Analysing embryo mortality

A HOT between 90% and 96% is considered good, as long as the very early mortality is low. For a high HOT of 96%, the remaining 4% embryo mortality would under normal circumstances be roughly divided 50:50 over the first and last week of incubation. These proportions can change dramatically if the HOT is lower. The break-out of unhatched eggs (including clears) gives information about the phase in which embryos die. This allows conclusions to be drawn about possible reasons for the mortality and any possible corrections that might be needed.

The first question, therefore, is: Did the embryos die in an early or late phase?

Early mortality – before the blood ring phase – is mostly related to the status of a breeder flock (nutrition, diseases), egg handling (collection, cooling, unstable temperature, rough transport) and mistakes in hatchery procedures (traying, storage, disinfection, preheating, starting incubation programme).

The first task when analysing clears is to separate the true infertile eggs from eggs in which the embryos died in an early stage. The fate of embryos in the first week of incubation is mainly determined by temperature issues, such as a suboptimal temperature or rate of temperature increase or a nonuniform temperature distribution, leading locally to extreme values inside the machine. Humidity and air supply play a limited role in this phase.
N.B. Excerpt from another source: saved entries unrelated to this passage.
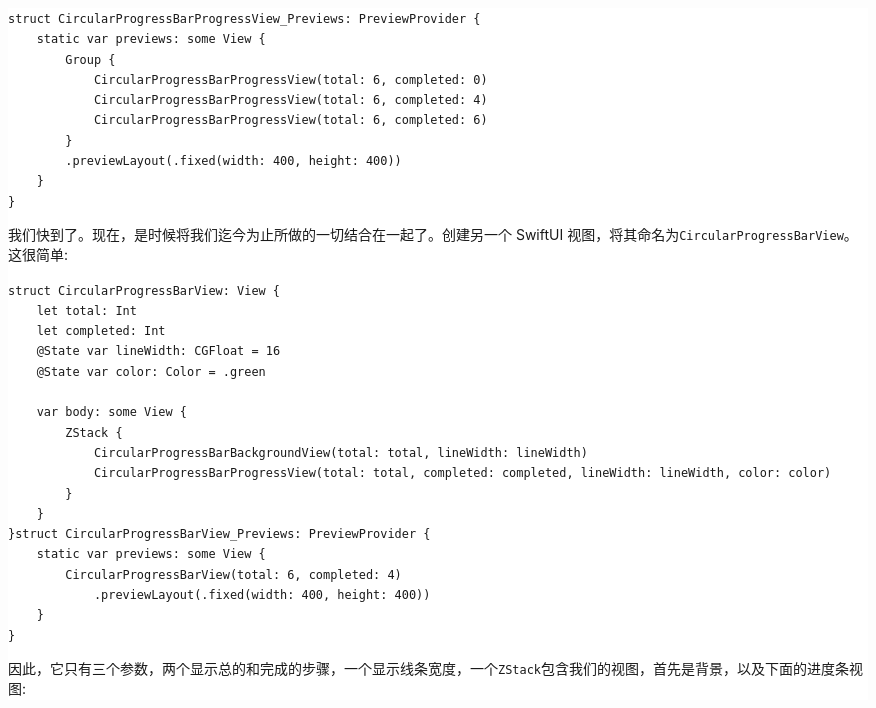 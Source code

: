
 ```
struct CircularProgressBarProgressView_Previews: PreviewProvider {
    static var previews: some View {
        Group {
            CircularProgressBarProgressView(total: 6, completed: 0)
            CircularProgressBarProgressView(total: 6, completed: 4)
            CircularProgressBarProgressView(total: 6, completed: 6)
        }
        .previewLayout(.fixed(width: 400, height: 400))
    }
}
```

我们快到了。现在，是时候将我们迄今为止所做的一切结合在一起了。创建另一个 SwiftUI 视图，将其命名为`CircularProgressBarView`。这很简单:

```
struct CircularProgressBarView: View {
    let total: Int
    let completed: Int
    @State var lineWidth: CGFloat = 16
    @State var color: Color = .green

    var body: some View {
        ZStack {
            CircularProgressBarBackgroundView(total: total, lineWidth: lineWidth)
            CircularProgressBarProgressView(total: total, completed: completed, lineWidth: lineWidth, color: color)
        }
    }
}struct CircularProgressBarView_Previews: PreviewProvider {
    static var previews: some View {
        CircularProgressBarView(total: 6, completed: 4)
            .previewLayout(.fixed(width: 400, height: 400))
    }
}
```

因此，它只有三个参数，两个显示总的和完成的步骤，一个显示线条宽度，一个`ZStack`包含我们的视图，首先是背景，以及下面的进度条视图:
Late embryo mortality is much more complex. The fact that embryos reach an advanced phase is promising and improves their prospects. Embryos die late due to exhaustion as a result of prolonged overheating in the exothermic phase (after day 10 to 12), or due to insufficient development resulting from a permanently low temperature. Another reason can be insufficient or nonuniform ventilation during the final days of incubation.

Large temperature differences within a setter may be caused by excessive humidifier, cooler and heater activity. This can happen if the programmed set points are technically difficult to reach for the incubator, or as a result of incorrect physical air supply parameters, imbalanced supply and exhaust pressures or inefficient internal air mixing.

The phase of gut absorption (days 16 to 19) and yolk sac absorption (day 20) helps to identify the moment that the embryo died. The cause of the mortality, however, usually occurs much earlier. For example, fully developed embryos can ‘drown’ in the shell at the internal pipping phase due to insufficient egg weight loss during incubation.

All embryos in the hatcher are in their late phase, and therefore highly sensitive to overheating and a shortage of oxygen. Hatching takes several hours and requires a balance between good ventilation and a comfortable environment, both for the hatched and the as-yet unhatched chicks.

Advice

• Identify true infertile eggs and exclude them from embryo mortality analysis.
• Group dead embryos by age to identify mortality peaks.
• Draw conclusions regarding possible causes.
• Consider egg shell temperatures and egg weight loss before correcting the incubation programme.